God has previously promised Abram that he will be a great nation, blessed, and his descendants shall be blessed and possess the promised land (see Genesis 12:2, 3, and 7). Yet, here we are, probably years later, and Abram is no closer to having a single child than he was when God first made this promise. Abram was starting to get up there in age, and he was still childless. How could he possible become a great nation? How could he possibly have so many children that they could possess the promised land? He doesn’t even have a single son!

Of course Abram must have doubted God.

To some people, this is a shocking statement. Many of us have been taught that doubt is wrong, that we just need to have more faith, and that doubt is a sign of an immature believer or someone who isn’t even saved at all. Yet, this is a misunderstanding of doubt.

Doubt, like all emotions, is neither good nor bad; doubt is neutral. Other emotions such as anger, mourning, sexual desire, love, or hatred, can be either good or bad, and so can doubt! ...depending on what it causes us to do. Doubt can either lead us closer to God, or it can drive us away from God.

One of my favorite verses in the Bible comes in Mark 9. In this passage, there is a father whose son is tormented by an evil spirit. When he asks Jesus for help, the Lord tells him that “all things are possible for one who believes” (9:23). What I love is the man’s response to Jesus in the next verse: “Immediately the father of the child cried out and said, ‘I believe; help my unbelief!’” (9:24).

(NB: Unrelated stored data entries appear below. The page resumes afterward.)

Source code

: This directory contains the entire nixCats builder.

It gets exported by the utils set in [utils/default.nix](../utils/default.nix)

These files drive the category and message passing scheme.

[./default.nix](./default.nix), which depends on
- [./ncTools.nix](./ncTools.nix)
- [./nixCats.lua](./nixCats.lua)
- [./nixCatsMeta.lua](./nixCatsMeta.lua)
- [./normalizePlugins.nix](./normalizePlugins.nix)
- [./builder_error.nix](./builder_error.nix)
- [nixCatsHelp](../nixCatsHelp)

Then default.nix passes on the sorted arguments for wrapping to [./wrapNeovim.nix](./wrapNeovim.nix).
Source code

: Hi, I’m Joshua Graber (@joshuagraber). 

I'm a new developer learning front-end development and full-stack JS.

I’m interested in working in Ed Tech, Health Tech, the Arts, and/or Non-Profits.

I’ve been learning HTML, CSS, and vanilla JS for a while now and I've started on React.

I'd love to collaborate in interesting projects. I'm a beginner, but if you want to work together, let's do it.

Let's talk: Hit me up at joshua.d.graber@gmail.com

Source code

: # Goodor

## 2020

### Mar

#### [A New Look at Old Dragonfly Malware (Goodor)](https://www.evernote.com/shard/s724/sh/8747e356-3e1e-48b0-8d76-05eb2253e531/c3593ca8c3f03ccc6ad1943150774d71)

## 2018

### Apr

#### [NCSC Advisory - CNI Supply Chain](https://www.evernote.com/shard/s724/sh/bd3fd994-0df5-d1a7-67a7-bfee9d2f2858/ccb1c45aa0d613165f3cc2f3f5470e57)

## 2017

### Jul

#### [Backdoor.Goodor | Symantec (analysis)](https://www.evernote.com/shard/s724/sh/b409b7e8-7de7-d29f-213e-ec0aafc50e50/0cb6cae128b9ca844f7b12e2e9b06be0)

That is an example of healthy doubt: saying to God, “Lord, I doubt if what you say is actually true, please help me to believe.” That is how Abram responds to his doubt.


Please read Genesis 15:4-6.

Abram’s doubts didn’t cause him to run away from God, they caused him to run toward God. Abram continued to listen to God, and “the word of the Lord came to him.”

Sometimes, when we doubt, we feel like God is distant. Yet, if we continue to pursue God, eventually we will see Him.

God promised Israel, while they were suffering in exile, while they were in one of the worst situations of their lives, “You will seek me and find me, when you seek me with all your heart. I will be found by you, declares the Lord, and I will restore your fortunes and gather you from all the nations and all the places where I have driven you, declares the Lord, and I will bring you back to the place from which I sent you into exile” (Jeremiah 29:13-14).

When Abram continued to pursue after God, even though he doubted, God spoke to Abram; God renewed His promise to Abram. And Abram believed the Lord. This faith was counted to Abram’s account as righteousness. Sure he had his doubts, but he let his doubts lead him into a deeper relationship with the Lord. Only then could he possess saving faith.

Let me encourage you who have doubts to follow Abram’s example. We might not always understand God’s ways. We might question Him, His Word, His Church, or His plan. But don’t let that doubt lead you away from God; let your doubt draw you closer to Him.